WHAT YOU SHOULD DO:
Restate the listing word for word. Stop at the line that holds "2. 스트라이크가 없다면", include it, and leave out all pictures.

── RECORDS SUPPLIED ──

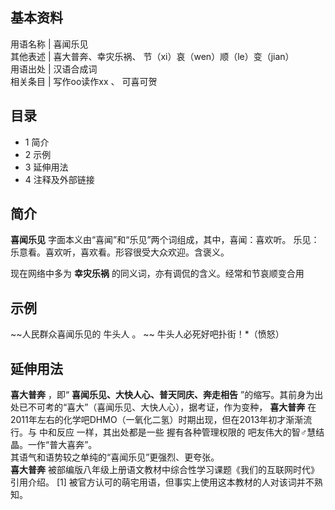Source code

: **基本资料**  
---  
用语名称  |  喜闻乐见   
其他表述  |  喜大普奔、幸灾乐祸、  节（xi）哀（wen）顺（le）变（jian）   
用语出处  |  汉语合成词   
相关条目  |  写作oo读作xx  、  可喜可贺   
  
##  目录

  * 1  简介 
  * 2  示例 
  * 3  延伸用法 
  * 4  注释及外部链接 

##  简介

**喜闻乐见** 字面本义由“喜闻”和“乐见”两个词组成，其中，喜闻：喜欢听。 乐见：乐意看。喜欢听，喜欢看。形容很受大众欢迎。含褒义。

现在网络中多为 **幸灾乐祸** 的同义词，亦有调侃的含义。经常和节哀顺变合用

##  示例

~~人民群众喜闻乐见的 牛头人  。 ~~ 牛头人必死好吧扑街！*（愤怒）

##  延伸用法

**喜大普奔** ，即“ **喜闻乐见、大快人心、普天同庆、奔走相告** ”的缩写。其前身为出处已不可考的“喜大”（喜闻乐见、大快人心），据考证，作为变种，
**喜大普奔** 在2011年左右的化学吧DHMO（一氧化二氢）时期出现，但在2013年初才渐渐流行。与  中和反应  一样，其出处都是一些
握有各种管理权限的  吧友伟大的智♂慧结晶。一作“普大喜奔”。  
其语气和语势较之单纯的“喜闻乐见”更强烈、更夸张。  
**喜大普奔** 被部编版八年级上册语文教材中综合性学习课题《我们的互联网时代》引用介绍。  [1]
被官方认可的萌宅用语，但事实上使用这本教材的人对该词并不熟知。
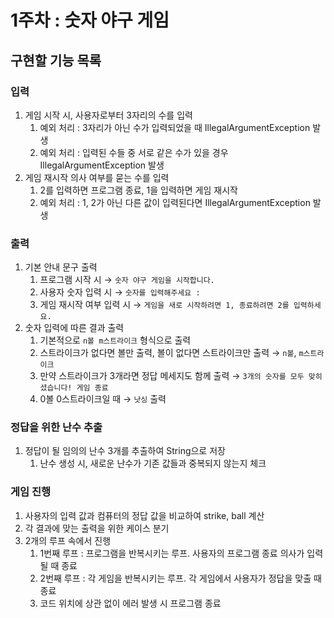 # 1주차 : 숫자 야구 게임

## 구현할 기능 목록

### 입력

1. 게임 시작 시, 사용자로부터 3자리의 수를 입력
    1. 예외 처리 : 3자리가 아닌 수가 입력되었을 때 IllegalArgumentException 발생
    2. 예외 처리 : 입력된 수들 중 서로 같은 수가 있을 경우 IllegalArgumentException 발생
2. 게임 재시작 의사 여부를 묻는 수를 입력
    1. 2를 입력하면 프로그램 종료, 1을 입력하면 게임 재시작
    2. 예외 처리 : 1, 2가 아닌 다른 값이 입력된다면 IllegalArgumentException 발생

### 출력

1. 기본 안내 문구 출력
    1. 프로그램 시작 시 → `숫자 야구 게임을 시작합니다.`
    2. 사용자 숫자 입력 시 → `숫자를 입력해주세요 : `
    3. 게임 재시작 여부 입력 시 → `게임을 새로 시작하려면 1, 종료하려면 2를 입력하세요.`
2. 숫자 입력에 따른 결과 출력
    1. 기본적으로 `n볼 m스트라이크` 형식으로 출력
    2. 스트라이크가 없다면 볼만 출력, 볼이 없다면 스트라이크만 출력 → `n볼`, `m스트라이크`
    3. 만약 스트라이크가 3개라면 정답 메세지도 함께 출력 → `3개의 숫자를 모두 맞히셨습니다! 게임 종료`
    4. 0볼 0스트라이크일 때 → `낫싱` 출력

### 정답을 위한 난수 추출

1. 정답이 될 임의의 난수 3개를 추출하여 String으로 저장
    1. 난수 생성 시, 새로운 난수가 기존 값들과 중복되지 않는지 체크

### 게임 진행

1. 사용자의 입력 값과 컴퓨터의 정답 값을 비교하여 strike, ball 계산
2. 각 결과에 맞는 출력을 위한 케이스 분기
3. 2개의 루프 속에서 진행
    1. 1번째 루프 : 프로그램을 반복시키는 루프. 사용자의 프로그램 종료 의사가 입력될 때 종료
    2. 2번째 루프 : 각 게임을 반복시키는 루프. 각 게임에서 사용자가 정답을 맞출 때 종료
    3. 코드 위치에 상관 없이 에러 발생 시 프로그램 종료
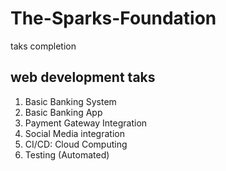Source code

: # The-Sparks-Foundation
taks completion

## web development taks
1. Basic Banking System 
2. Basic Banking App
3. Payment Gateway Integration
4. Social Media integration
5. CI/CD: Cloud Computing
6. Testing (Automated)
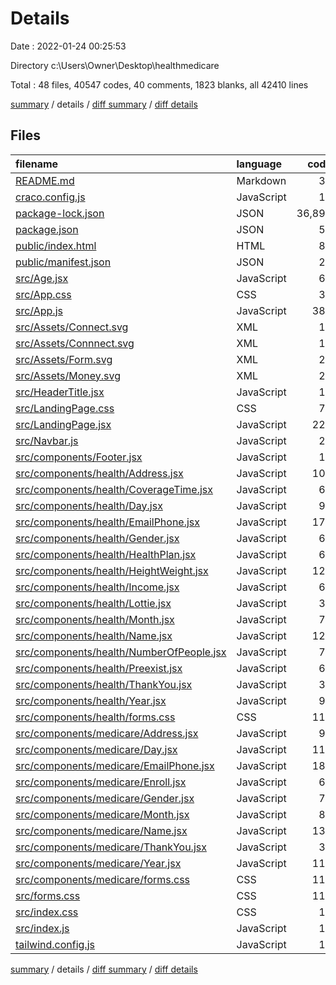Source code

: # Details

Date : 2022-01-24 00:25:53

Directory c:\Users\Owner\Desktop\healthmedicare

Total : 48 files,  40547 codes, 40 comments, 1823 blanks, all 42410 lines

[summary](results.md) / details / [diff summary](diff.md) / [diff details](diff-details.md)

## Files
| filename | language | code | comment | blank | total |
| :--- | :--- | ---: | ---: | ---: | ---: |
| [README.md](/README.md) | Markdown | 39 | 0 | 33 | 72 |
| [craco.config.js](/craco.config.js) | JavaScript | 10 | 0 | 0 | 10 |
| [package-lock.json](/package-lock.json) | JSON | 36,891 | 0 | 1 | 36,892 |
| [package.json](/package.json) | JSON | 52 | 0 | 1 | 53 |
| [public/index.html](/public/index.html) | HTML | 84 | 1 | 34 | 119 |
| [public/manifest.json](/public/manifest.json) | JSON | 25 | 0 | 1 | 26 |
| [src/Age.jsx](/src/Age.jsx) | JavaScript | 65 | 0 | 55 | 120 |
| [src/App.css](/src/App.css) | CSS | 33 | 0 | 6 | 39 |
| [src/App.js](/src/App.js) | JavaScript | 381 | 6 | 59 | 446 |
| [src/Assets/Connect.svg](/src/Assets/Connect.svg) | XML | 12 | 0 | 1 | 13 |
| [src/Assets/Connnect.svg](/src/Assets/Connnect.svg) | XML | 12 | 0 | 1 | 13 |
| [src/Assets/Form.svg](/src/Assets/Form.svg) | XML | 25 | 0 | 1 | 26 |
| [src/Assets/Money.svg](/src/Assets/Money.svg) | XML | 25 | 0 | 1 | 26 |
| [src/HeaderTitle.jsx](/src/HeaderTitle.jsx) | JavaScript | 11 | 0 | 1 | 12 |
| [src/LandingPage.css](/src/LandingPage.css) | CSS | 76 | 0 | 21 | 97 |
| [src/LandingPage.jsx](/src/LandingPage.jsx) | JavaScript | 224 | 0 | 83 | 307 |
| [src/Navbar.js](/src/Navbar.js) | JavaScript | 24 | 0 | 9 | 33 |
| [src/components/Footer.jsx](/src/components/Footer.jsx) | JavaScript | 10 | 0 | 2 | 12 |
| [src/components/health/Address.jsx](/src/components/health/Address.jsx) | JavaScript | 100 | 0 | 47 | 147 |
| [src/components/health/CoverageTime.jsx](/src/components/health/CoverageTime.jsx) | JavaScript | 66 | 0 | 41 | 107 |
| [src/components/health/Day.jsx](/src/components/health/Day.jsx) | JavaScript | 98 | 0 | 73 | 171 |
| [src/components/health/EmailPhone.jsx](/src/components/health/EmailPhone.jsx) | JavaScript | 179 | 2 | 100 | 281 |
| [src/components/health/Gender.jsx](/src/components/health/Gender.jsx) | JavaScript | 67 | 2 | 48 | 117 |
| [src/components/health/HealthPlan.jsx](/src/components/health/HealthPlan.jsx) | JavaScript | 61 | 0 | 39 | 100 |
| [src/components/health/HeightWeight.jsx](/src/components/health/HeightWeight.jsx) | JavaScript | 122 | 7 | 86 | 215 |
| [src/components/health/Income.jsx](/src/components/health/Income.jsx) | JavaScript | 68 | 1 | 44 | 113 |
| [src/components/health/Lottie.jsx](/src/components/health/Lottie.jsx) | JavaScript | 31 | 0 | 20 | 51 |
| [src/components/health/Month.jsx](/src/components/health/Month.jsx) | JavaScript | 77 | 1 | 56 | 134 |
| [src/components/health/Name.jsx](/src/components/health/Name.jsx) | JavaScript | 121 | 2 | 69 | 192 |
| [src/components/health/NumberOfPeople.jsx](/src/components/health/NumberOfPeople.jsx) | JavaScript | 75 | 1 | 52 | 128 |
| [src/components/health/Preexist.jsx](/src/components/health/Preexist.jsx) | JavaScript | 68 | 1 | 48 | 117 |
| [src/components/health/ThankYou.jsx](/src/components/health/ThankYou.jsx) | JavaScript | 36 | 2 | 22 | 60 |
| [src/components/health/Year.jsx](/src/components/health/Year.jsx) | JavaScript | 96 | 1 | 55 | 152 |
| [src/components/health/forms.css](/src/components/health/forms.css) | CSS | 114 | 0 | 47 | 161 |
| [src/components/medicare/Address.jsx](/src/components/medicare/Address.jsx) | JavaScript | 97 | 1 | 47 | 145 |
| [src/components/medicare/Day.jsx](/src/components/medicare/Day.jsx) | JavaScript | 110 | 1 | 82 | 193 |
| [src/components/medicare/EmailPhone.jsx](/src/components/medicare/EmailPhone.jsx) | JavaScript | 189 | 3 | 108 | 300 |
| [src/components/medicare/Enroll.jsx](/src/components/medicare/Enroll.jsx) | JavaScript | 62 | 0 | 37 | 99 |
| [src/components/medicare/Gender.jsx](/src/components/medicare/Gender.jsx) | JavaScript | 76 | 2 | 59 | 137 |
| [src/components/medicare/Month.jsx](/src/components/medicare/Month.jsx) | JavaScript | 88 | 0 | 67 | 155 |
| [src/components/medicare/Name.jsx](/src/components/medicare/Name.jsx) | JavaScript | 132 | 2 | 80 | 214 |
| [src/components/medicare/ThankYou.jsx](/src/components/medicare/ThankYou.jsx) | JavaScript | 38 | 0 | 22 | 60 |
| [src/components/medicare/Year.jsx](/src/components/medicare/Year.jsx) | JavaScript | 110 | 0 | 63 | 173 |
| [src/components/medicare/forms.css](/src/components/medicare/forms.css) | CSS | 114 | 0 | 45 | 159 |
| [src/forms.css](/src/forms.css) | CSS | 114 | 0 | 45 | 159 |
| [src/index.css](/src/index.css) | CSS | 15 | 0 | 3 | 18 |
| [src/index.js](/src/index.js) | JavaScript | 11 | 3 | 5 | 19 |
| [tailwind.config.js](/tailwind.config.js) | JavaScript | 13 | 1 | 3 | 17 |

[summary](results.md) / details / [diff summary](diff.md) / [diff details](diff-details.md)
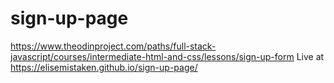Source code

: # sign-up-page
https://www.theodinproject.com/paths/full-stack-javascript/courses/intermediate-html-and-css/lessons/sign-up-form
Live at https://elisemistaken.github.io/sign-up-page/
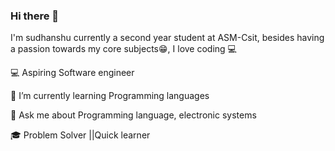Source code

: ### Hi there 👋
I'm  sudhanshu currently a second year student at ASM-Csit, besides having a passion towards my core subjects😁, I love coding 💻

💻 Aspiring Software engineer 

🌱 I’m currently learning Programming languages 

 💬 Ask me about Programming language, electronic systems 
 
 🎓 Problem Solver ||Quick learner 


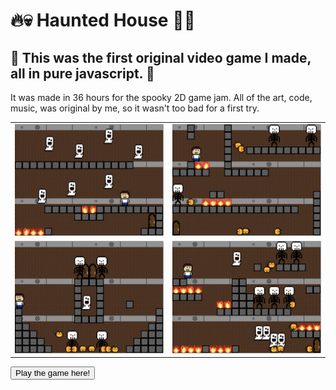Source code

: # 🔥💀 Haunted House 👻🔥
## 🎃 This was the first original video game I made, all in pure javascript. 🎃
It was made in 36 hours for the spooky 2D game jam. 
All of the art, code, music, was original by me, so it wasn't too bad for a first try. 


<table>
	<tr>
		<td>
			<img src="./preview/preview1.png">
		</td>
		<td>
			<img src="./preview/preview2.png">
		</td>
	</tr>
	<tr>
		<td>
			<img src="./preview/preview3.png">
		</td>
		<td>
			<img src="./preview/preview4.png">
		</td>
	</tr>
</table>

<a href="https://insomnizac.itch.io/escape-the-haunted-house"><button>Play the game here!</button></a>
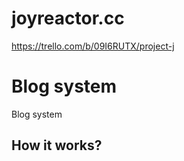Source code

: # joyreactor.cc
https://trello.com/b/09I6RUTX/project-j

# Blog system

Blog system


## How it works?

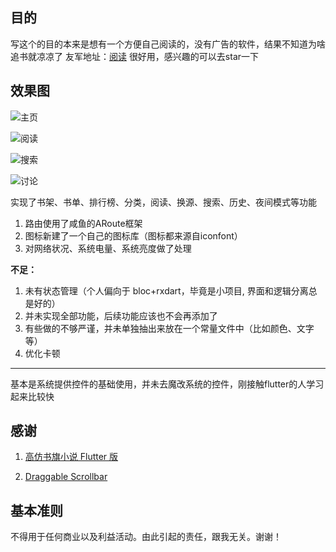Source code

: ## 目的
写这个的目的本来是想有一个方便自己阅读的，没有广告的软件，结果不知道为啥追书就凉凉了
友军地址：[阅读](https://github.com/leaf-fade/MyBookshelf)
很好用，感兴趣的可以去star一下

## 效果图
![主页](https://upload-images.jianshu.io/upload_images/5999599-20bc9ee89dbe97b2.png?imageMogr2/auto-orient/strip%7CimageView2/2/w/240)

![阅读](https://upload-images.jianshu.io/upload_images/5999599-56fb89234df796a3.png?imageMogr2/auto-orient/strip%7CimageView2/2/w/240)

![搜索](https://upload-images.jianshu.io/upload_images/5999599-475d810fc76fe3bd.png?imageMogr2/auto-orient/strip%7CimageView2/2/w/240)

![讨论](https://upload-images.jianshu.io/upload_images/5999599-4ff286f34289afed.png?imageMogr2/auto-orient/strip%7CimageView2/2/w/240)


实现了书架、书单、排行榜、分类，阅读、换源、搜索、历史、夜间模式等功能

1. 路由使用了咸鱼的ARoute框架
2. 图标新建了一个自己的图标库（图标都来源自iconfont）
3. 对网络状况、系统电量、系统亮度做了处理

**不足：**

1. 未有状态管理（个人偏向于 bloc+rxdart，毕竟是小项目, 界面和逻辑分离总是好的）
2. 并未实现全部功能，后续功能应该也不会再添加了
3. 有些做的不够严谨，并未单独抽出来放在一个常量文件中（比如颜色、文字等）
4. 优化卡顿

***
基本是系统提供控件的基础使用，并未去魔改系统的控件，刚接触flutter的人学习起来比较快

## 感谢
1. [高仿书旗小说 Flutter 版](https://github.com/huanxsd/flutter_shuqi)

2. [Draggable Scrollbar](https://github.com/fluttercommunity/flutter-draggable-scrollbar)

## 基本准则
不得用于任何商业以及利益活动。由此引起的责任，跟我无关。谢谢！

───

PROBLEM SOLUTION:
Source code

: **基本资料**  
---  
用语名称  |  喜闻乐见   
其他表述  |  喜大普奔、幸灾乐祸、  节（xi）哀（wen）顺（le）变（jian）   
用语出处  |  汉语合成词   
相关条目  |  写作oo读作xx  、  可喜可贺   
  
##  目录

  * 1  简介 
  * 2  示例 
  * 3  延伸用法 
  * 4  注释及外部链接 

##  简介

**喜闻乐见** 字面本义由“喜闻”和“乐见”两个词组成，其中，喜闻：喜欢听。 乐见：乐意看。喜欢听，喜欢看。形容很受大众欢迎。含褒义。

现在网络中多为 **幸灾乐祸** 的同义词，亦有调侃的含义。经常和节哀顺变合用

##  示例

~~人民群众喜闻乐见的 牛头人  。 ~~ 牛头人必死好吧扑街！*（愤怒）

##  延伸用法

**喜大普奔** ，即“ **喜闻乐见、大快人心、普天同庆、奔走相告** ”的缩写。其前身为出处已不可考的“喜大”（喜闻乐见、大快人心），据考证，作为变种，
**喜大普奔** 在2011年左右的化学吧DHMO（一氧化二氢）时期出现，但在2013年初才渐渐流行。与  中和反应  一样，其出处都是一些
握有各种管理权限的  吧友伟大的智♂慧结晶。一作“普大喜奔”。  
其语气和语势较之单纯的“喜闻乐见”更强烈、更夸张。  
**喜大普奔** 被部编版八年级上册语文教材中综合性学习课题《我们的互联网时代》引用介绍。  [1]
被官方认可的萌宅用语，但事实上使用这本教材的人对该词并不熟知。
 # 1주차 : 숫자 야구 게임

## 구현할 기능 목록

### 입력

1. 게임 시작 시, 사용자로부터 3자리의 수를 입력
    1. 예외 처리 : 3자리가 아닌 수가 입력되었을 때 IllegalArgumentException 발생
    2. 예외 처리 : 입력된 수들 중 서로 같은 수가 있을 경우 IllegalArgumentException 발생
2. 게임 재시작 의사 여부를 묻는 수를 입력
    1. 2를 입력하면 프로그램 종료, 1을 입력하면 게임 재시작
    2. 예외 처리 : 1, 2가 아닌 다른 값이 입력된다면 IllegalArgumentException 발생

### 출력

1. 기본 안내 문구 출력
    1. 프로그램 시작 시 → `숫자 야구 게임을 시작합니다.`
    2. 사용자 숫자 입력 시 → `숫자를 입력해주세요 : `
    3. 게임 재시작 여부 입력 시 → `게임을 새로 시작하려면 1, 종료하려면 2를 입력하세요.`
2. 숫자 입력에 따른 결과 출력
    1. 기본적으로 `n볼 m스트라이크` 형식으로 출력
    2. 스트라이크가 없다면 볼만 출력, 볼이 없다면 스트라이크만 출력 → `n볼`, `m스트라이크`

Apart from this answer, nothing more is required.